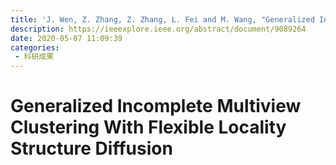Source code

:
 ```yaml
---
title: 'J. Wen, Z. Zhang, Z. Zhang, L. Fei and M. Wang, "Generalized Incomplete Multiview Clustering With Flexible Locality Structure Diffusion," in IEEE Transactions on Cybernetics, vol. 51, no. 1, pp. 101-114, Jan. 2021, doi: 10.1109/TCYB.2020.2987164.'
description: https://ieeexplore.ieee.org/abstract/document/9089264
date: 2020-05-07 11:09:39
categories:
 - 科研成果
---
```

# Generalized Incomplete Multiview Clustering With Flexible Locality Structure Diffusion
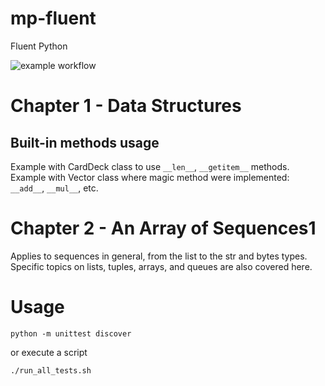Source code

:# mp-fluent
Fluent Python

![example workflow](https://github.com/paweln1975/mp-fluent/actions/workflows/python-app.yml/badge.svg)

# Chapter 1 - Data Structures
## Built-in methods usage
Example with CardDeck class to use ``__len__``, ``__getitem__`` methods.
Example with Vector class where magic method were implemented: ``__add__``, ``__mul__``, etc.
# Chapter 2 - An Array of Sequences1
Applies to sequences in general, from the list to the str and bytes types. Specific topics on lists, tuples,
arrays, and queues are also covered here.
# Usage
```
python -m unittest discover
```
or execute a script
```
./run_all_tests.sh
```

Task directions :: Show the lines from the data above that contain the string "Diffusion".

Response box ::
title: 'J. Wen, Z. Zhang, Z. Zhang, L. Fei and M. Wang, "Generalized Incomplete Multiview Clustering With Flexible Locality Structure Diffusion," in IEEE Transactions on Cybernetics, vol. 51, no. 1, pp. 101-114, Jan. 2021, doi: 10.1109/TCYB.2020.2987164.'
# Generalized Incomplete Multiview Clustering With Flexible Locality Structure Diffusion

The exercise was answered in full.